REQUIRED ACTION. Each entry below must be repeated exactly. Leave the pictures out of it.

RAW DATA.
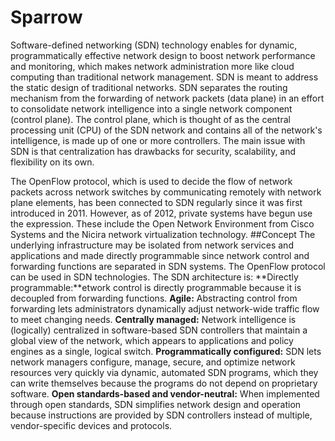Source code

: # Sparrow
Software-defined networking (SDN) technology enables for dynamic, programmatically effective network design to boost network performance and monitoring, which makes network administration more like cloud computing than traditional network management. SDN is meant to address the static design of traditional networks. SDN separates the routing mechanism from the forwarding of network packets (data plane) in an effort to consolidate network intelligence into a single network component (control plane). The control plane, which is thought of as the central processing unit (CPU) of the SDN network and contains all of the network's intelligence, is made up of one or more controllers. The main issue with SDN is that centralization has drawbacks for security, scalability, and flexibility on its own.

The OpenFlow protocol, which is used to decide the flow of network packets across network switches by communicating remotely with network plane elements, has been connected to SDN regularly since it was first introduced in 2011. However, as of 2012, private systems have begun use the expression. These include the Open Network Environment from Cisco Systems and the Nicira network virtualization technology.
##Concept
The underlying infrastructure may be isolated from network services and applications and made directly programmable since network control and forwarding functions are separated in SDN systems.
The OpenFlow protocol can be used in SDN technologies. The SDN architecture is: 
   **Directly programmable:**etwork control is directly programmable because it is decoupled from forwarding functions.
    **Agile:** Abstracting control from forwarding lets administrators dynamically adjust network-wide traffic flow to meet changing needs.
    **Centrally managed:** Network intelligence is (logically) centralized in software-based SDN controllers that maintain a global view of the network, which appears to applications and policy engines as a single, logical switch.
    **Programmatically configured:** SDN lets network managers configure, manage, secure, and optimize network resources very quickly via dynamic, automated SDN programs, which they can write themselves because the programs do not depend on proprietary software.
   **Open standards-based and vendor-neutral:** When implemented through open standards, SDN simplifies network design and operation because instructions are provided by SDN controllers instead of multiple, vendor-specific devices and protocols.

EXPECTED ANSWER.
Source code

: # Sparrow
Software-defined networking (SDN) technology enables for dynamic, programmatically effective network design to boost network performance and monitoring, which makes network administration more like cloud computing than traditional network management. SDN is meant to address the static design of traditional networks. SDN separates the routing mechanism from the forwarding of network packets (data plane) in an effort to consolidate network intelligence into a single network component (control plane). The control plane, which is thought of as the central processing unit (CPU) of the SDN network and contains all of the network's intelligence, is made up of one or more controllers. The main issue with SDN is that centralization has drawbacks for security, scalability, and flexibility on its own.

The OpenFlow protocol, which is used to decide the flow of network packets across network switches by communicating remotely with network plane elements, has been connected to SDN regularly since it was first introduced in 2011. However, as of 2012, private systems have begun use the expression. These include the Open Network Environment from Cisco Systems and the Nicira network virtualization technology.
##Concept
The underlying infrastructure may be isolated from network services and applications and made directly programmable since network control and forwarding functions are separated in SDN systems.
The OpenFlow protocol can be used in SDN technologies. The SDN architecture is: 
   **Directly programmable:**etwork control is directly programmable because it is decoupled from forwarding functions.
    **Agile:** Abstracting control from forwarding lets administrators dynamically adjust network-wide traffic flow to meet changing needs.
    **Centrally managed:** Network intelligence is (logically) centralized in software-based SDN controllers that maintain a global view of the network, which appears to applications and policy engines as a single, logical switch.
    **Programmatically configured:** SDN lets network managers configure, manage, secure, and optimize network resources very quickly via dynamic, automated SDN programs, which they can write themselves because the programs do not depend on proprietary software.
   **Open standards-based and vendor-neutral:** When implemented through open standards, SDN simplifies network design and operation because instructions are provided by SDN controllers instead of multiple, vendor-specific devices and protocols.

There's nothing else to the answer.